Immediately after the legislative session began in January it became clear that a more pro-tenant rent-stabilization law was likely to replace the one due to expire June 15, putting the value of multifamily buildings in doubt. Sales slowed to a crawl.

The multifamily market experienced its slowest first half of the year since 2011, and the year-over-year drops in transaction, building and dollar volume were even starker in the third quarter. (Transaction volume fell by 31 percent during the first half of the year compared to the first half of 2018, while building volume fell by 44 percent, and dollar volume fell by 36 percent.)

There were only two deals throughout the entire third quarter for more than $75 million, a major reason for the decline in dollar volume. The Dermot Company bought 221 East 71st Street from Spitzer Enterprises for $159.5 million, and Slate Property Group purchased 60 East 12th Street from Heller Realty for $107.5 million.

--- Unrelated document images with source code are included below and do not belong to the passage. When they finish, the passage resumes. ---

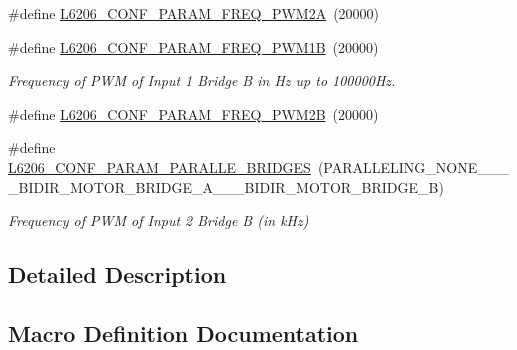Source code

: \begin{DoxyCompactItemize}
\#define \mbox{\hyperlink{group___predefined___l6206___parameters___values_ga3ee9136e77c7430b856c35d18c7d8714}{L6206\+\_\+\+C\+O\+N\+F\+\_\+\+P\+A\+R\+A\+M\+\_\+\+F\+R\+E\+Q\+\_\+\+P\+W\+M2A}}~(20000)
\item 
\mbox{\label{group___predefined___l6206___parameters___values_ga64c389c682f4dae2e184c5c40dd4ac7a}} 
\#define \mbox{\hyperlink{group___predefined___l6206___parameters___values_ga64c389c682f4dae2e184c5c40dd4ac7a}{L6206\+\_\+\+C\+O\+N\+F\+\_\+\+P\+A\+R\+A\+M\+\_\+\+F\+R\+E\+Q\+\_\+\+P\+W\+M1B}}~(20000)
\begin{DoxyCompactList}\small\item\em Frequency of P\+WM of Input 1 Bridge B in Hz up to 100000\+Hz. \end{DoxyCompactList}\item 
\#define \mbox{\hyperlink{group___predefined___l6206___parameters___values_ga3426a324f20bf98ec3f24ce6c41ffbb1}{L6206\+\_\+\+C\+O\+N\+F\+\_\+\+P\+A\+R\+A\+M\+\_\+\+F\+R\+E\+Q\+\_\+\+P\+W\+M2B}}~(20000)
\item 
\mbox{\label{group___predefined___l6206___parameters___values_ga75be688fb7b0139de69bd785f3d19f3d}} 
\#define \mbox{\hyperlink{group___predefined___l6206___parameters___values_ga75be688fb7b0139de69bd785f3d19f3d}{L6206\+\_\+\+C\+O\+N\+F\+\_\+\+P\+A\+R\+A\+M\+\_\+\+P\+A\+R\+A\+L\+L\+E\+\_\+\+B\+R\+I\+D\+G\+ES}}~(P\+A\+R\+A\+L\+L\+E\+L\+I\+N\+G\+\_\+\+N\+O\+N\+E\+\_\+\+\_\+\+\_\+\_\+\+B\+I\+D\+I\+R\+\_\+\+M\+O\+T\+O\+R\+\_\+\+B\+R\+I\+D\+G\+E\+\_\+\+A\+\_\+\+\_\+\_\+\+B\+I\+D\+I\+R\+\_\+\+M\+O\+T\+O\+R\+\_\+\+B\+R\+I\+D\+G\+E\+\_\+B)
\begin{DoxyCompactList}\small\item\em Frequency of P\+WM of Input 2 Bridge B (in k\+Hz) \end{DoxyCompactList}\end{DoxyCompactItemize}


\subsection{Detailed Description}


\subsection{Macro Definition Documentation}
\mbox{\label{group___predefined___l6206___parameters___values_ga3ee9136e77c7430b856c35d18c7d8714}} 
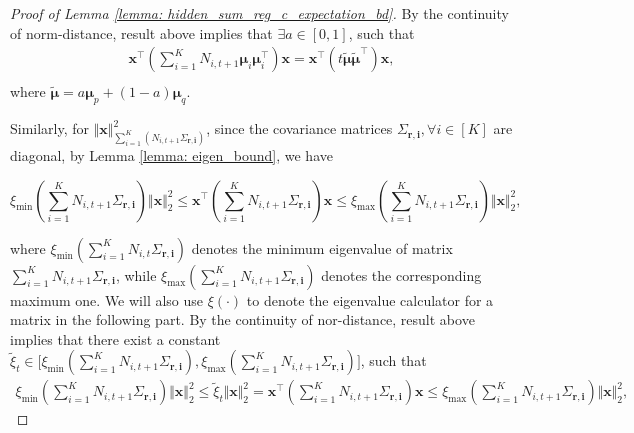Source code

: \begin{proof}[Proof of Lemma \ref{lemma: hidden_sum_reg_c_expectation_bd}]
By the continuity of norm-distance, result above implies that $\exists a \in [0,1]$, such that
\begin{equation}
\begin{aligned}
\label{eq: eq_mu}
\boldsymbol{x}^{\top} \left( \sum_{i=1}^{K} N_{i,t+1} \boldsymbol{\mu}_{i} \boldsymbol{\mu}_{i}^{\top}
\right) \boldsymbol{x}
=
\boldsymbol{x}^{\top} \left( t \boldsymbol{\tilde{\mu}} \boldsymbol{\tilde{\mu}}^{\top}
\right) \boldsymbol{x}, \\
\end{aligned}
\end{equation}
where $\boldsymbol{\tilde{\mu}} = a \boldsymbol{\mu}_{p} + (1-a) \boldsymbol{\mu}_{q}$.

Similarly, for $\Vert\boldsymbol{x} \Vert^2_{ \sum_{i=1}^{K} \left( N_{i,t+1} \Sigma_{\boldsymbol{r,i}} \right) }$, since the covariance matrices $\Sigma_{\boldsymbol{r,i}}, \forall i \in [K]$ are diagonal, by Lemma \ref{lemma: eigen_bound}, we have 
\begin{small}
\[
\xi_{\min} \left( \sum_{i=1}^{K} N_{i,t+1} \Sigma_{\boldsymbol{r,i}} \right)
\Vert \boldsymbol{x} \Vert_2^2
\leq
\boldsymbol{x}^{\top}
\left( \sum_{i=1}^{K} N_{i,t+1} \Sigma_{\boldsymbol{r,i}} \right)
\boldsymbol{x}
\leq
\xi_{\max} \left( \sum_{i=1}^{K} N_{i,t+1} \Sigma_{\boldsymbol{r,i}} \right)
\Vert \boldsymbol{x} \Vert_2^2,
\]
\end{small}

where 
$\xi_{\min} ( \sum_{i=1}^{K} N_{i,t} \Sigma_{\boldsymbol{r,i}})$
denotes the minimum eigenvalue of matrix 
$\sum_{i=1}^{K} N_{i,t+1} \Sigma_{\boldsymbol{r,i}} $, while 
$\xi_{\max} ( \sum_{i=1}^{K} N_{i,t+1} \Sigma_{\boldsymbol{r,i}} )$
denotes the corresponding maximum one.
We will also use $\xi (\cdot)$ to denote the eigenvalue calculator for a matrix in the following part.
By the continuity of nor-distance, result above implies that there exist a constant 
$\tilde{\xi}_t \in \big[\xi_{\min} ( \sum_{i=1}^{K} N_{i,t+1} \Sigma_{\boldsymbol{r,i}} ), \xi_{\max} ( \sum_{i=1}^{K} N_{i,t+1} \Sigma_{\boldsymbol{r,i}} ) \big]$, such that
\[
\begin{aligned}
\xi_{\min} \left( \sum_{i=1}^{K} N_{i,t+1} \Sigma_{\boldsymbol{r,i}} \right) 
\Vert\boldsymbol{x} \Vert_2^2 
\leq
\tilde{\xi}_t \Vert \boldsymbol{x} \Vert_2^2
=
\boldsymbol{x} ^{\top}
\left( \sum_{i=1}^{K} N_{i,t+1} \Sigma_{\boldsymbol{r,i}} \right)
\boldsymbol{x}
\leq
\xi_{\max} \left( \sum_{i=1}^{K} N_{i,t+1} \Sigma_{\boldsymbol{r,i}} \right)
\Vert \boldsymbol{x} \Vert_2^2,
\end{aligned}
\]


\end{proof}
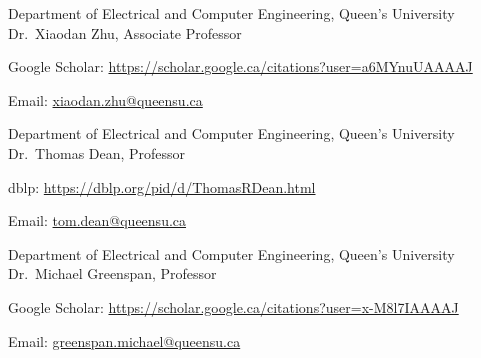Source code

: 

\begin{cventries}

  \cventry
    {Department of Electrical and Computer Engineering, Queen's University} %
    {Dr.~Xiaodan Zhu, Associate Professor} %
    {} %
    {} %
    {
      \begin{cvitems} %
        \item {Google Scholar: \href{https://scholar.google.ca/citations?user=a6MYnuUAAAAJ&hl=en}{https://scholar.google.ca/citations?user=a6MYnuUAAAAJ}}
        \item {Email: \href{mailto:xiaodan.zhu@queensu.ca}{xiaodan.zhu@queensu.ca}}
      \end{cvitems}
    }

  \cventry
    {Department of Electrical and Computer Engineering, Queen's University} %
    {Dr.~Thomas Dean, Professor} %
    {} %
    {} %
    {
      \begin{cvitems} %
        \item {dblp: \href{https://dblp.org/pid/d/ThomasRDean.html}{https://dblp.org/pid/d/ThomasRDean.html}}
        \item {Email: \href{mailto:tom.dean@queensu.ca}{tom.dean@queensu.ca}}
      \end{cvitems}
    }

  \cventry
    {Department of Electrical and Computer Engineering, Queen's University} %
    {Dr.~Michael Greenspan, Professor} %
    {} %
    {} %
    {
      \begin{cvitems} %
        \item {Google Scholar: \href{https://scholar.google.ca/citations?user=x-M8l7IAAAAJ&hl=en}{https://scholar.google.ca/citations?user=x-M8l7IAAAAJ}}
        \item {Email: \href{mailto:greenspan.michael@queensu.ca}{greenspan.michael@queensu.ca}}
      \end{cvitems}
    }


\end{cventries}

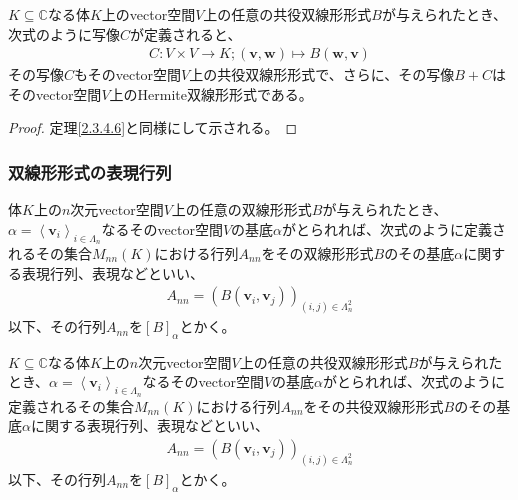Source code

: \documentclass[dvipdfmx]{jsarticle}
\begin{document}
\begin{thm}\label{2.3.4.7}
$K \subseteq \mathbb{C}$なる体$K$上のvector空間$V$上の任意の共役双線形形式$B$が与えられたとき、次式のように写像$C$が定義されると、
\begin{align*}
C:V \times V \rightarrow K;\left( \mathbf{v},\mathbf{w} \right) \mapsto B\left( \mathbf{w},\mathbf{v} \right)
\end{align*}
その写像$C$もそのvector空間$V$上の共役双線形形式で、さらに、その写像$B + C$はそのvector空間$V$上のHermite双線形形式である。
\end{thm}
\begin{proof} 定理\ref{2.3.4.6}と同様にして示される。
\end{proof}
\subsubsection{双線形形式の表現行列}%
\begin{dfn}
体$K$上の$n$次元vector空間$V$上の任意の双線形形式$B$が与えられたとき、$\alpha = \left\langle \mathbf{v}_{i} \right\rangle_{i \in \varLambda_{n}}$なるそのvector空間$V$の基底$\alpha$がとられれば、次式のように定義されるその集合$M_{nn}(K)$における行列$A_{nn}$をその双線形形式$B$のその基底$\alpha$に関する表現行列、表現などといい、
\begin{align*}
A_{nn} = \left( B\left( \mathbf{v}_{i},\mathbf{v}_{j} \right) \right)_{(i,j) \in \varLambda_{n}^{2}}
\end{align*}
以下、その行列$A_{nn}$を$[ B]_{\alpha}$とかく。
\end{dfn}
\begin{dfn}
$K \subseteq \mathbb{C}$なる体$K$上の$n$次元vector空間$V$上の任意の共役双線形形式$B$が与えられたとき、$\alpha = \left\langle \mathbf{v}_{i} \right\rangle_{i \in \varLambda_{n}}$なるそのvector空間$V$の基底$\alpha$がとられれば、次式のように定義されるその集合$M_{nn}(K)$における行列$A_{nn}$をその共役双線形形式$B$のその基底$\alpha$に関する表現行列、表現などといい、
\begin{align*}
A_{nn} = \left( B\left( \mathbf{v}_{i},\mathbf{v}_{j} \right) \right)_{(i,j) \in \varLambda_{n}^{2}}
\end{align*}
以下、その行列$A_{nn}$を$[ B]_{\alpha}$とかく。
\end{dfn}
\end{document}
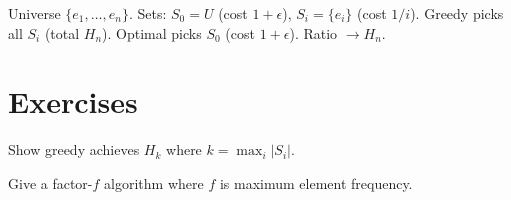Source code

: \begin{example}
Universe $\{e_1, \dots, e_n\}$. Sets: $S_0 = U$ (cost $1+\epsilon$), $S_i = \{e_i\}$ (cost $1/i$). Greedy picks all $S_i$ (total $H_n$). Optimal picks $S_0$ (cost $1+\epsilon$). Ratio $\to H_n$.
\end{example}

\section{Exercises}
\begin{exercise}
Show greedy achieves $H_k$ where $k = \max_i |S_i|$.
\end{exercise}
\begin{exercise}
Give a factor-$f$ algorithm where $f$ is maximum element frequency.
\end{exercise}

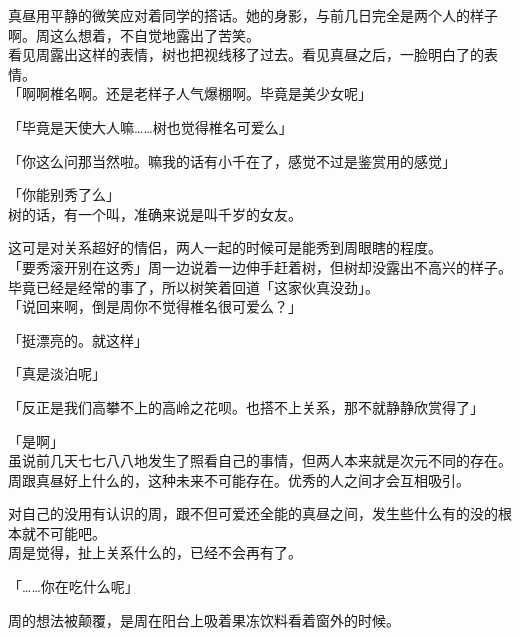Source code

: 真昼用平静的微笑应对着同学的搭话。她的身影，与前几日完全是两个人的样子啊。周这么想着，不自觉地露出了苦笑。\\

看见周露出这样的表情，树也把视线移了过去。看见真昼之后，一脸明白了的表情。\\

「啊啊椎名啊。还是老样子人气爆棚啊。毕竟是美少女呢」

「毕竟是天使大人嘛……树也觉得椎名可爱么」

「你这么问那当然啦。嘛我的话有小千在了，感觉不过是鉴赏用的感觉」

「你能别秀了么」\\

树的话，有一个叫，准确来说是叫千岁的女友。

这可是对关系超好的情侣，两人一起的时候可是能秀到周眼瞎的程度。\\

「要秀滚开别在这秀」周一边说着一边伸手赶着树，但树却没露出不高兴的样子。毕竟已经是经常的事了，所以树笑着回道「这家伙真没劲」。\\

「说回来啊，倒是周你不觉得椎名很可爱么？」

「挺漂亮的。就这样」

「真是淡泊呢」

「反正是我们高攀不上的高岭之花呗。也搭不上关系，那不就静静欣赏得了」

「是啊」\\

虽说前几天七七八八地发生了照看自己的事情，但两人本来就是次元不同的存在。\\

周跟真昼好上什么的，这种未来不可能存在。优秀的人之间才会互相吸引。

对自己的没用有认识的周，跟不但可爱还全能的真昼之间，发生些什么有的没的根本就不可能吧。\\

周是觉得，扯上关系什么的，已经不会再有了。\\

\vspace{2\baselineskip}

「……你在吃什么呢」

周的想法被颠覆，是周在阳台上吸着果冻饮料看着窗外的时候。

Manhattan saw the highest dollar volume during the third quarter with $657.8 million worth of sales. Brooklyn came in second at $258.2 million, followed by the Bronx at $128.5 million. Queens and Northern Manhattan were far behind with $30.4 million and $25.5 million worth of sales, respectively.

These numbers represented declines of 47 percent year-over-year in Manhattan, 49 percent in Brooklyn, 61 percent in the Bronx, 53 percent in Queens and 77 percent in Northern Manhattan.

Brooklyn saw the most deals during the third quarter at 22, followed by Manhattan at 19 and the Bronx at 16. Just two deals apiece closed in Queens and Northern Manhattan. These were respective declines of 33, 30, 45, 80 and 83 percent.

Numbers for building volume painted the same grim picture. The Bronx led the way with 32 buildings sold (down 46 percent), followed by Brooklyn with 27 (down 64 percent), Manhattan with 21 (down 49 percent), Northern Manhattan with five (down 71 percent) and Queens with three (down 75 percent).

Building owners and potential buyers seem to be pausing to assess the new value of rent-regulated buildings under the new law. But Shimon Shkury, the president and founder of Ariel Property Advisors, predicted in a statement that the market would pick up.

He cited one relatively pricey deal that closed early in the fourth quarter: a $75.5 million sale of a two-building, 214-unit affordable housing portfolio called Harlen Housing in Central Harlem, which Fairstead Affordable purchased Oct. 11.

“We anticipate higher transaction volume in the fourth quarter based on more multifamily closings, in addition to transactions in contract that are expected to close before the end of the year,” Shkury said.